Today restaurants tempt us with an array of unusual and exotic ingredients, and even the plain old meat course has acquired a number of new entries that are muscling their way through the beef, pork, lamb and game classics. Ostrich and kangaroo, or for the faint hearted Australus, have been around for over two decades (in European restaurants, that is). Crocodile seems to be becoming popular, at least with farmers breeding them. Bison is quickly gaining a gourmet street cred, with places like Alinea in Chicago using this meat successfully, as it seems.

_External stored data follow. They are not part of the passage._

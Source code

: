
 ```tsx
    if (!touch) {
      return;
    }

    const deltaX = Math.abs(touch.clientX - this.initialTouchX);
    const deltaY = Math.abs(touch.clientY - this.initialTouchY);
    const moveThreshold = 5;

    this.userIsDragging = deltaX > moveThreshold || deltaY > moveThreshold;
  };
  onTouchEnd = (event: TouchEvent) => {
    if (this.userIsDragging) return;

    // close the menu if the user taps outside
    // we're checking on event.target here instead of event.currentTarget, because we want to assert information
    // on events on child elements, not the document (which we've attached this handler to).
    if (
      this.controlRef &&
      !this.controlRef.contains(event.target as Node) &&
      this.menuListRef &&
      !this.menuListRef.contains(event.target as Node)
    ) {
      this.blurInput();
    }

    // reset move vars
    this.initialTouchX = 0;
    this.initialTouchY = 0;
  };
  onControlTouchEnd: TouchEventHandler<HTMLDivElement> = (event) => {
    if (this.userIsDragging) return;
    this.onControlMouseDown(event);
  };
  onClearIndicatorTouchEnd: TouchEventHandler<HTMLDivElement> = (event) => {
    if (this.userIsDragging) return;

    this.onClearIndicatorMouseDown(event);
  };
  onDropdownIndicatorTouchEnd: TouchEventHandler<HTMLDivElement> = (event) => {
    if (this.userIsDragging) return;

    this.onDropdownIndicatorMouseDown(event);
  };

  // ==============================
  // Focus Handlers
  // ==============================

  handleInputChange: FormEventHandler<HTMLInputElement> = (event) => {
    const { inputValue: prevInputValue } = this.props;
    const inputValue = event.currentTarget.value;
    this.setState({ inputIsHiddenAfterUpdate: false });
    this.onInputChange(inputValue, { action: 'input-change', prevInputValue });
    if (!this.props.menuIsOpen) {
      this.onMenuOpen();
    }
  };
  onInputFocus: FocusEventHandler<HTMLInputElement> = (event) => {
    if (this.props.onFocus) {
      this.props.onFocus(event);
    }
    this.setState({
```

In Italy there is an old tradition of alternative meats like donkey and horse, while European water buffalo is slowly carving a small market niche for itself. Yet, the real red-hot new meat back home seems to be European Mouflon. This animal has been on the diet of the people of its native Sardinia for ages, but a bit of good old press put it onto the radar of gourmets. About three years ago Davide Paolini, the gastronomical critic of the financial newspaper Il Sole 24 Ore, wrote an article about Mouflon meat cooked by chef Fulvio Pierangelini – chef-owner of Il Gambero Rosso in San Vincenzo, Tuscany, considered by some of Italy's finest food journos as the best chef back home –which sparked some interests in pro-cooks and food lovers. Mouflon remains a bit of a rarity though: although a near relative of sheep, it is anything but docile and it must be reared in a state of semi-liberty, needing great spaces to roam free. For this reason it has remained an elusive ingredient even on the table of the best restaurants.

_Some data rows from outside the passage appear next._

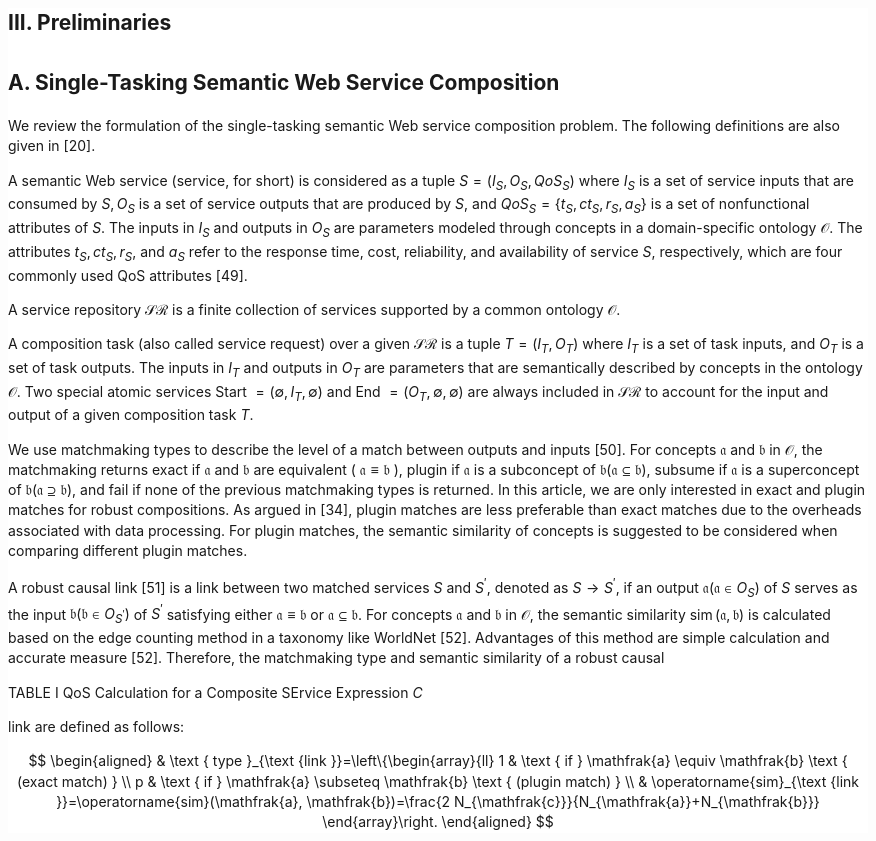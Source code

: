 ## III. Preliminaries

## A. Single-Tasking Semantic Web Service Composition

We review the formulation of the single-tasking semantic Web service composition problem. The following definitions are also given in [20].

A semantic Web service (service, for short) is considered as a tuple $S=\left(I_{S}, O_{S}, Q o S_{S}\right)$ where $I_{S}$ is a set of service inputs that are consumed by $S, O_{S}$ is a set of service outputs that are produced by $S$, and $Q o S_{S}=\left\{t_{S}, c t_{S}, r_{S}, a_{S}\right\}$ is a set of nonfunctional attributes of $S$. The inputs in $I_{S}$ and outputs in $O_{S}$ are parameters modeled through concepts in a domain-specific ontology $\mathcal{O}$. The attributes $t_{S}, c t_{S}, r_{S}$, and $a_{S}$ refer to the response time, cost, reliability, and availability of service $S$, respectively, which are four commonly used QoS attributes [49].

A service repository $\mathcal{S R}$ is a finite collection of services supported by a common ontology $\mathcal{O}$.

A composition task (also called service request) over a given $\mathcal{S R}$ is a tuple $T=\left(I_{T}, O_{T}\right)$ where $I_{T}$ is a set of task inputs, and $O_{T}$ is a set of task outputs. The inputs in $I_{T}$ and outputs in $O_{T}$ are parameters that are semantically described by concepts in the ontology $\mathcal{O}$. Two special atomic services Start $=\left(\emptyset, I_{T}, \emptyset\right)$ and End $=\left(O_{T}, \emptyset, \emptyset\right)$ are always included in $\mathcal{S R}$ to account for the input and output of a given composition task $T$.

We use matchmaking types to describe the level of a match between outputs and inputs [50]. For concepts $\mathfrak{a}$ and $\mathfrak{b}$ in $\mathcal{O}$, the matchmaking returns exact if $\mathfrak{a}$ and $\mathfrak{b}$ are equivalent ( $\mathfrak{a} \equiv \mathfrak{b}$ ), plugin if $\mathfrak{a}$ is a subconcept of $\mathfrak{b}(\mathfrak{a} \subseteq \mathfrak{b})$, subsume if $\mathfrak{a}$ is a superconcept of $\mathfrak{b}(\mathfrak{a} \supseteq \mathfrak{b})$, and fail if none of the previous matchmaking types is returned. In this article, we are only interested in exact and plugin matches for robust compositions. As argued in [34], plugin matches are less preferable than exact matches due to the overheads associated with data processing. For plugin matches, the semantic similarity of concepts is suggested to be considered when comparing different plugin matches.

A robust causal link [51] is a link between two matched services $S$ and $S^{\prime}$, denoted as $S \rightarrow S^{\prime}$, if an output $\mathfrak{a}\left(\mathfrak{a} \in O_{S}\right)$ of $S$ serves as the input $\mathfrak{b}\left(\mathfrak{b} \in O_{S^{\prime}}\right)$ of $S^{\prime}$ satisfying either $\mathfrak{a} \equiv \mathfrak{b}$ or $\mathfrak{a} \subseteq \mathfrak{b}$. For concepts $\mathfrak{a}$ and $\mathfrak{b}$ in $\mathcal{O}$, the semantic similarity $\operatorname{sim}(\mathfrak{a}, \mathfrak{b})$ is calculated based on the edge counting method in a taxonomy like WorldNet [52]. Advantages of this method are simple calculation and accurate measure [52]. Therefore, the matchmaking type and semantic similarity of a robust causal

TABLE I
QoS Calculation for a Composite SErvice Expression $C$


link are defined as follows:

$$
\begin{aligned}
& \text { type }_{\text {link }}=\left\{\begin{array}{ll}
1 & \text { if } \mathfrak{a} \equiv \mathfrak{b} \text { (exact match) } \\
p & \text { if } \mathfrak{a} \subseteq \mathfrak{b} \text { (plugin match) } \\
& \operatorname{sim}_{\text {link }}=\operatorname{sim}(\mathfrak{a}, \mathfrak{b})=\frac{2 N_{\mathfrak{c}}}{N_{\mathfrak{a}}+N_{\mathfrak{b}}}
\end{array}\right.
\end{aligned}
$$


[^0]:    Manuscript received 28 August 2021; revised 29 December 2021 and 27 February 2022; accepted 18 April 2022. Date of publication 29 April 2022; date of current version 31 May 2023. This work was supported by the New Zealand Marsden Fund administrated by the Royal Society of New Zealand under Grant VUW1510. (Corresponding author: Chen Wang.)
[^0]:    ${ }^{1}$ The code of PMFEA-EDA for automated Web service composition is available from https://github.com/chenwangnida/PMFEA-EDA-Code.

A couple of months ago, on a blitz visit to Italy, I surprisingly received a few links of mouflon dry-cured sausage as a gift from chef Igles Corelli of Locanda della Tamerice. How could I refuse? Igles and his sous chef, Gianni Gnessi, have recently been having some fun with unusual cured meats, and the sausages where one of these experiments. Gianni, who is a master in scoring top quality ingredients, had obtained the meat from a central Italian farmer trying to set up a mouflon breeding farm, and so the menu of La Tamerice had a special mouflon main for a few weeks, plus plenty of these little sausages served as amuse.
The meat of mouflon resembles sheep, whith that typical woolly aroma that some find unpleasant, but is leaner and its taste is more powerful than that of its domesticated cousin. Yet it is rather richer and earthier than gamier, similar to the way wild boar resembles pork yet unique in its own way. For my part, I have no problem with the taste of sheep: I could have eaten these little sausages, as big as my small finger, like peanuts or, maybe better, simply thinly sliced on some good bread. My hope was that I'd be eating most of these on my own back at home, but Daniela (as I expected) appreciated them too and my son Saami, surprisingly, adores them and has eaten more than his parents together.
What was that again about kids and simple flavours?